[Saved data entries]

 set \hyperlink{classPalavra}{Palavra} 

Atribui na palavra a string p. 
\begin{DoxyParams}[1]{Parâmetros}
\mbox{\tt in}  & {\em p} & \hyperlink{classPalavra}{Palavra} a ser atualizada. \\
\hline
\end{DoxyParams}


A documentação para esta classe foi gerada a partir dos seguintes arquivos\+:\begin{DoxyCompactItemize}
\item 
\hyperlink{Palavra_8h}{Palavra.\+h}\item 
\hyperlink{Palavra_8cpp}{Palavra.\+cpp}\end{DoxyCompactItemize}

*Assignment*: Reply with the complete records, restated exactly.

*The completed task*:
 set \hyperlink{classPalavra}{Palavra} 

Atribui na palavra a string p. 
\begin{DoxyParams}[1]{Parâmetros}
\mbox{\tt in}  & {\em p} & \hyperlink{classPalavra}{Palavra} a ser atualizada. \\
\hline
\end{DoxyParams}


A documentação para esta classe foi gerada a partir dos seguintes arquivos\+:\begin{DoxyCompactItemize}
\item 
\hyperlink{Palavra_8h}{Palavra.\+h}\item 
\hyperlink{Palavra_8cpp}{Palavra.\+cpp}\end{DoxyCompactItemize}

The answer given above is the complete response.